**Assignment:** The expected output is the full set of entries, printed exactly, without pictures.

**Records provided:**
▼
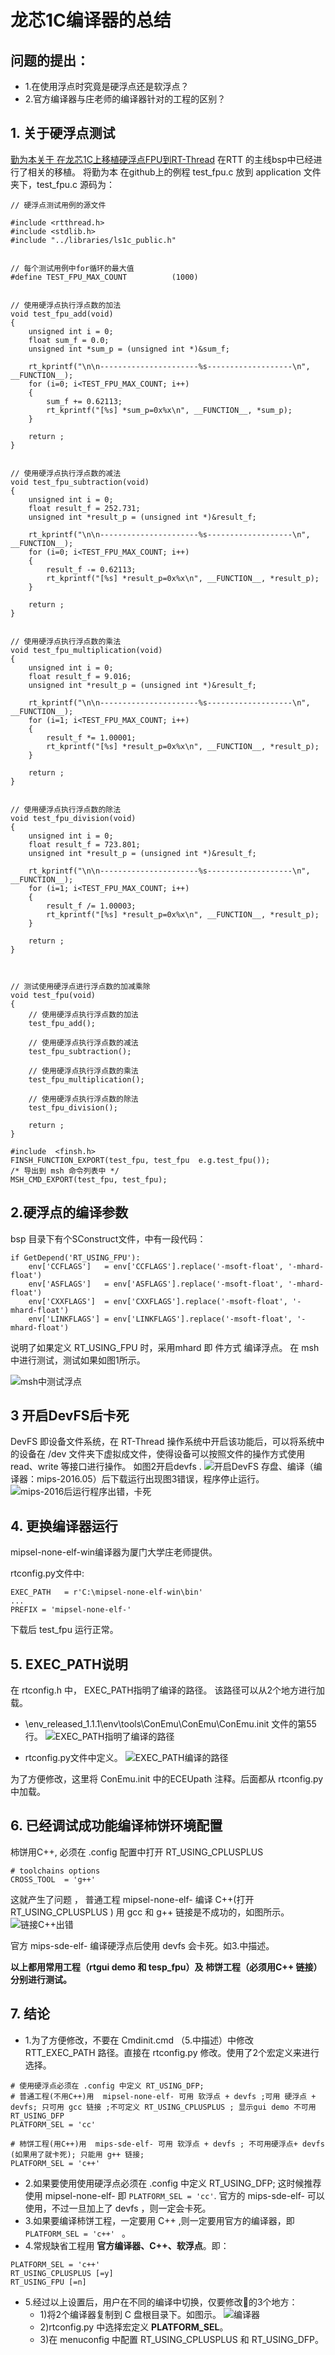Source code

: # 龙芯1C编译器的总结

## 问题的提出：
- 1.在使用浮点时究竟是硬浮点还是软浮点？
- 2.官方编译器与庄老师的编译器针对的工程的区别？

## 1. 关于硬浮点测试

 [勤为本关于 在龙芯1C上移植硬浮点FPU到RT-Thread](https://blog.csdn.net/caogos/article/details/7733489)
在RTT 的主线bsp中已经进行了相关的移植。
将勤为本 在github上的例程 test_fpu.c 放到 application 文件夹下，test_fpu.c 源码为：
```
// 硬浮点测试用例的源文件

#include <rtthread.h>
#include <stdlib.h>  
#include "../libraries/ls1c_public.h"


// 每个测试用例中for循环的最大值
#define TEST_FPU_MAX_COUNT          (1000)


// 使用硬浮点执行浮点数的加法
void test_fpu_add(void)
{
    unsigned int i = 0;
    float sum_f = 0.0;
    unsigned int *sum_p = (unsigned int *)&sum_f;

    rt_kprintf("\n\n----------------------%s-------------------\n", __FUNCTION__);
    for (i=0; i<TEST_FPU_MAX_COUNT; i++)
    {
        sum_f += 0.62113;
        rt_kprintf("[%s] *sum_p=0x%x\n", __FUNCTION__, *sum_p);
    }

    return ;
}


// 使用硬浮点执行浮点数的减法
void test_fpu_subtraction(void)
{
    unsigned int i = 0;
    float result_f = 252.731;
    unsigned int *result_p = (unsigned int *)&result_f;

    rt_kprintf("\n\n----------------------%s-------------------\n", __FUNCTION__);
    for (i=0; i<TEST_FPU_MAX_COUNT; i++)
    {
        result_f -= 0.62113;
        rt_kprintf("[%s] *result_p=0x%x\n", __FUNCTION__, *result_p);
    }

    return ;
}


// 使用硬浮点执行浮点数的乘法
void test_fpu_multiplication(void)
{
    unsigned int i = 0;
    float result_f = 9.016;
    unsigned int *result_p = (unsigned int *)&result_f;

    rt_kprintf("\n\n----------------------%s-------------------\n", __FUNCTION__);
    for (i=1; i<TEST_FPU_MAX_COUNT; i++)
    {
        result_f *= 1.00001;
        rt_kprintf("[%s] *result_p=0x%x\n", __FUNCTION__, *result_p);
    }

    return ;
}


// 使用硬浮点执行浮点数的除法
void test_fpu_division(void)
{
    unsigned int i = 0;
    float result_f = 723.801;
    unsigned int *result_p = (unsigned int *)&result_f;

    rt_kprintf("\n\n----------------------%s-------------------\n", __FUNCTION__);
    for (i=1; i<TEST_FPU_MAX_COUNT; i++)
    {
        result_f /= 1.00003;
        rt_kprintf("[%s] *result_p=0x%x\n", __FUNCTION__, *result_p);
    }

    return ;
}



// 测试使用硬浮点进行浮点数的加减乘除
void test_fpu(void)
{
    // 使用硬浮点执行浮点数的加法
    test_fpu_add();

    // 使用硬浮点执行浮点数的减法
    test_fpu_subtraction();

    // 使用硬浮点执行浮点数的乘法
    test_fpu_multiplication();

    // 使用硬浮点执行浮点数的除法
    test_fpu_division();

    return ;
}

#include  <finsh.h> 
FINSH_FUNCTION_EXPORT(test_fpu, test_fpu  e.g.test_fpu());
/* 导出到 msh 命令列表中 */
MSH_CMD_EXPORT(test_fpu, test_fpu);
```
## 2.硬浮点的编译参数
bsp 目录下有个SConstruct文件，中有一段代码：
```
if GetDepend('RT_USING_FPU'):
    env['CCFLAGS']   = env['CCFLAGS'].replace('-msoft-float', '-mhard-float')
    env['ASFLAGS']   = env['ASFLAGS'].replace('-msoft-float', '-mhard-float')
    env['CXXFLAGS']  = env['CXXFLAGS'].replace('-msoft-float', '-mhard-float')
    env['LINKFLAGS'] = env['LINKFLAGS'].replace('-msoft-float', '-mhard-float')
```
说明了如果定义 RT_USING_FPU 时，采用mhard 即 件方式 编译浮点。
在 msh 中进行测试，测试如果如图1所示。

![msh中测试浮点](./figures/1test_fpu.png)

## 3 开启DevFS后卡死
DevFS 即设备文件系统，在 RT-Thread 操作系统中开启该功能后，可以将系统中的设备在 /dev 文件夹下虚拟成文件，使得设备可以按照文件的操作方式使用 read、write 等接口进行操作。
如图2开启devfs . 
![开启DevFS](./figures/2devfs_config.png)
存盘、编译（编译器：mips-2016.05）后下载运行出现图3错误，程序停止运行。
![mips-2016后运行程序出错，卡死](./figures/3starterror.png)

## 4. 更换编译器运行

mipsel-none-elf-win编译器为厦门大学庄老师提供。

rtconfig.py文件中:
```
EXEC_PATH   = r'C:\mipsel-none-elf-win\bin'
...
PREFIX = 'mipsel-none-elf-'
```
下载后 test_fpu 运行正常。

## 5. EXEC_PATH说明

在 rtconfig.h 中， EXEC_PATH指明了编译的路径。 该路径可以从2个地方进行加载。

- \env_released_1.1.1\env\tools\ConEmu\ConEmu\ConEmu.init 文件的第55行。
![EXEC_PATH指明了编译的路径](./figures/4ECEUpath.png)

- rtconfig.py文件中定义。
![EXEC_PATH编译的路径](./figures/5ECEUpath2.png)

为了方便修改，这里将 ConEmu.init 中的ECEUpath 注释。后面都从 rtconfig.py 中加载。

## 6. 已经调试成功能编译柿饼环境配置

柿饼用C++, 必须在 .config 配置中打开 RT_USING_CPLUSPLUS 
```
# toolchains options
CROSS_TOOL  = 'g++'
```
这就产生了问题 ， 普通工程 mipsel-none-elf- 编译 C++(打开 RT_USING_CPLUSPLUS ) 用 gcc 和 g++ 链接是不成功的，如图所示。
![链接C++出错](./figures/6linkC++error.png)


官方 mips-sde-elf-  编译硬浮点后使用 devfs 会卡死。如3.中描述。

**以上都用常用工程（rtgui demo 和 tesp_fpu）及 柿饼工程（必须用C++ 链接）分别进行测试。**

## 7. 结论

- 1.为了方便修改，不要在 Cmdinit.cmd （5.中描述）中修改 RTT_EXEC_PATH 路径。直接在 rtconfig.py 修改。使用了2个宏定义来进行选择。
```
# 使用硬浮点必须在 .config 中定义 RT_USING_DFP;
# 普通工程(不用C++)用  mipsel-none-elf- 可用 软浮点 + devfs ;可用 硬浮点 + devfs; 只可用 gcc 链接 ;不可定义 RT_USING_CPLUSPLUS ; 显示gui demo 不可用RT_USING_DFP
PLATFORM_SEL = 'cc' 

# 柿饼工程(用C++)用  mips-sde-elf- 可用 软浮点 + devfs ; 不可用硬浮点+ devfs (如果用了就卡死); 只能用 g++ 链接;
PLATFORM_SEL = 'c++' 
```
- 2.如果要使用使用硬浮点必须在 .config 中定义 RT_USING_DFP; 这时候推荐使用  mipsel-none-elf-  即 ```PLATFORM_SEL = 'cc'```. 官方的 mips-sde-elf- 可以使用，不过一旦加上了 devfs ，则一定会卡死。
- 3.如果要编译柿饼工程，一定要用 C++ ,则一定要用官方的编译器，即 ```PLATFORM_SEL = 'c++' ``` 。
- 4.常规缺省工程用 **官方编译器、C++、软浮点**。即：
```
PLATFORM_SEL = 'c++'
RT_USING_CPLUSPLUS [=y]
RT_USING_FPU [=n]
```

- 5.经过以上设置后，用户在不同的编译中切换，仅要修改的3个地方：
  - 1)将2个编译器复制到 C 盘根目录下。如图示。
  ![编译器](./figures/7complier.png)  
  - 2)rtconfig.py 中选择宏定义 **PLATFORM_SEL**。
  - 3)在 menuconfig 中配置 RT_USING_CPLUSPLUS 和 RT_USING_DFP。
▲
**Solution:**
Source code

: # 龙芯1C编译器的总结

## 问题的提出：
- 1.在使用浮点时究竟是硬浮点还是软浮点？
- 2.官方编译器与庄老师的编译器针对的工程的区别？

## 1. 关于硬浮点测试

 [勤为本关于 在龙芯1C上移植硬浮点FPU到RT-Thread](https://blog.csdn.net/caogos/article/details/7733489)
在RTT 的主线bsp中已经进行了相关的移植。
将勤为本 在github上的例程 test_fpu.c 放到 application 文件夹下，test_fpu.c 源码为：
```
// 硬浮点测试用例的源文件

#include <rtthread.h>
#include <stdlib.h>  
#include "../libraries/ls1c_public.h"


// 每个测试用例中for循环的最大值
#define TEST_FPU_MAX_COUNT          (1000)


// 使用硬浮点执行浮点数的加法
void test_fpu_add(void)
{
    unsigned int i = 0;
    float sum_f = 0.0;
    unsigned int *sum_p = (unsigned int *)&sum_f;

    rt_kprintf("\n\n----------------------%s-------------------\n", __FUNCTION__);
    for (i=0; i<TEST_FPU_MAX_COUNT; i++)
    {
        sum_f += 0.62113;
        rt_kprintf("[%s] *sum_p=0x%x\n", __FUNCTION__, *sum_p);
    }

    return ;
}


// 使用硬浮点执行浮点数的减法
void test_fpu_subtraction(void)
{
    unsigned int i = 0;
    float result_f = 252.731;
    unsigned int *result_p = (unsigned int *)&result_f;

    rt_kprintf("\n\n----------------------%s-------------------\n", __FUNCTION__);
    for (i=0; i<TEST_FPU_MAX_COUNT; i++)
    {
        result_f -= 0.62113;
        rt_kprintf("[%s] *result_p=0x%x\n", __FUNCTION__, *result_p);
    }

    return ;
}


// 使用硬浮点执行浮点数的乘法
void test_fpu_multiplication(void)
{
    unsigned int i = 0;
    float result_f = 9.016;
    unsigned int *result_p = (unsigned int *)&result_f;

    rt_kprintf("\n\n----------------------%s-------------------\n", __FUNCTION__);
    for (i=1; i<TEST_FPU_MAX_COUNT; i++)
    {
        result_f *= 1.00001;
        rt_kprintf("[%s] *result_p=0x%x\n", __FUNCTION__, *result_p);
    }

    return ;
}


// 使用硬浮点执行浮点数的除法
void test_fpu_division(void)
{
    unsigned int i = 0;
    float result_f = 723.801;
    unsigned int *result_p = (unsigned int *)&result_f;

    rt_kprintf("\n\n----------------------%s-------------------\n", __FUNCTION__);
    for (i=1; i<TEST_FPU_MAX_COUNT; i++)
    {
        result_f /= 1.00003;
        rt_kprintf("[%s] *result_p=0x%x\n", __FUNCTION__, *result_p);
    }

    return ;
}



// 测试使用硬浮点进行浮点数的加减乘除
void test_fpu(void)
{
    // 使用硬浮点执行浮点数的加法
    test_fpu_add();

    // 使用硬浮点执行浮点数的减法
    test_fpu_subtraction();

    // 使用硬浮点执行浮点数的乘法
    test_fpu_multiplication();

    // 使用硬浮点执行浮点数的除法
    test_fpu_division();

    return ;
}

#include  <finsh.h> 
FINSH_FUNCTION_EXPORT(test_fpu, test_fpu  e.g.test_fpu());
/* 导出到 msh 命令列表中 */
MSH_CMD_EXPORT(test_fpu, test_fpu);
```
## 2.硬浮点的编译参数
bsp 目录下有个SConstruct文件，中有一段代码：
```
if GetDepend('RT_USING_FPU'):
    env['CCFLAGS']   = env['CCFLAGS'].replace('-msoft-float', '-mhard-float')
    env['ASFLAGS']   = env['ASFLAGS'].replace('-msoft-float', '-mhard-float')
    env['CXXFLAGS']  = env['CXXFLAGS'].replace('-msoft-float', '-mhard-float')
    env['LINKFLAGS'] = env['LINKFLAGS'].replace('-msoft-float', '-mhard-float')
```
说明了如果定义 RT_USING_FPU 时，采用mhard 即 件方式 编译浮点。
在 msh 中进行测试，测试如果如图1所示。

![msh中测试浮点](./figures/1test_fpu.png)

## 3 开启DevFS后卡死
DevFS 即设备文件系统，在 RT-Thread 操作系统中开启该功能后，可以将系统中的设备在 /dev 文件夹下虚拟成文件，使得设备可以按照文件的操作方式使用 read、write 等接口进行操作。
如图2开启devfs . 
![开启DevFS](./figures/2devfs_config.png)
存盘、编译（编译器：mips-2016.05）后下载运行出现图3错误，程序停止运行。
![mips-2016后运行程序出错，卡死](./figures/3starterror.png)

## 4. 更换编译器运行

mipsel-none-elf-win编译器为厦门大学庄老师提供。

rtconfig.py文件中:
```
EXEC_PATH   = r'C:\mipsel-none-elf-win\bin'
...
PREFIX = 'mipsel-none-elf-'
```
下载后 test_fpu 运行正常。

## 5. EXEC_PATH说明

在 rtconfig.h 中， EXEC_PATH指明了编译的路径。 该路径可以从2个地方进行加载。

- \env_released_1.1.1\env\tools\ConEmu\ConEmu\ConEmu.init 文件的第55行。
![EXEC_PATH指明了编译的路径](./figures/4ECEUpath.png)

- rtconfig.py文件中定义。
![EXEC_PATH编译的路径](./figures/5ECEUpath2.png)

为了方便修改，这里将 ConEmu.init 中的ECEUpath 注释。后面都从 rtconfig.py 中加载。

## 6. 已经调试成功能编译柿饼环境配置

柿饼用C++, 必须在 .config 配置中打开 RT_USING_CPLUSPLUS 
```
# toolchains options
CROSS_TOOL  = 'g++'
```
这就产生了问题 ， 普通工程 mipsel-none-elf- 编译 C++(打开 RT_USING_CPLUSPLUS ) 用 gcc 和 g++ 链接是不成功的，如图所示。
![链接C++出错](./figures/6linkC++error.png)


官方 mips-sde-elf-  编译硬浮点后使用 devfs 会卡死。如3.中描述。

**以上都用常用工程（rtgui demo 和 tesp_fpu）及 柿饼工程（必须用C++ 链接）分别进行测试。**

## 7. 结论

- 1.为了方便修改，不要在 Cmdinit.cmd （5.中描述）中修改 RTT_EXEC_PATH 路径。直接在 rtconfig.py 修改。使用了2个宏定义来进行选择。
```
# 使用硬浮点必须在 .config 中定义 RT_USING_DFP;
# 普通工程(不用C++)用  mipsel-none-elf- 可用 软浮点 + devfs ;可用 硬浮点 + devfs; 只可用 gcc 链接 ;不可定义 RT_USING_CPLUSPLUS ; 显示gui demo 不可用RT_USING_DFP
PLATFORM_SEL = 'cc' 

# 柿饼工程(用C++)用  mips-sde-elf- 可用 软浮点 + devfs ; 不可用硬浮点+ devfs (如果用了就卡死); 只能用 g++ 链接;
PLATFORM_SEL = 'c++' 
```
- 2.如果要使用使用硬浮点必须在 .config 中定义 RT_USING_DFP; 这时候推荐使用  mipsel-none-elf-  即 ```PLATFORM_SEL = 'cc'```. 官方的 mips-sde-elf- 可以使用，不过一旦加上了 devfs ，则一定会卡死。
- 3.如果要编译柿饼工程，一定要用 C++ ,则一定要用官方的编译器，即 ```PLATFORM_SEL = 'c++' ``` 。
- 4.常规缺省工程用 **官方编译器、C++、软浮点**。即：
```
PLATFORM_SEL = 'c++'
RT_USING_CPLUSPLUS [=y]
RT_USING_FPU [=n]
```

- 5.经过以上设置后，用户在不同的编译中切换，仅要修改的3个地方：
  - 1)将2个编译器复制到 C 盘根目录下。如图示。
  ![编译器](./figures/7complier.png)  
  - 2)rtconfig.py 中选择宏定义 **PLATFORM_SEL**。
  - 3)在 menuconfig 中配置 RT_USING_CPLUSPLUS 和 RT_USING_DFP。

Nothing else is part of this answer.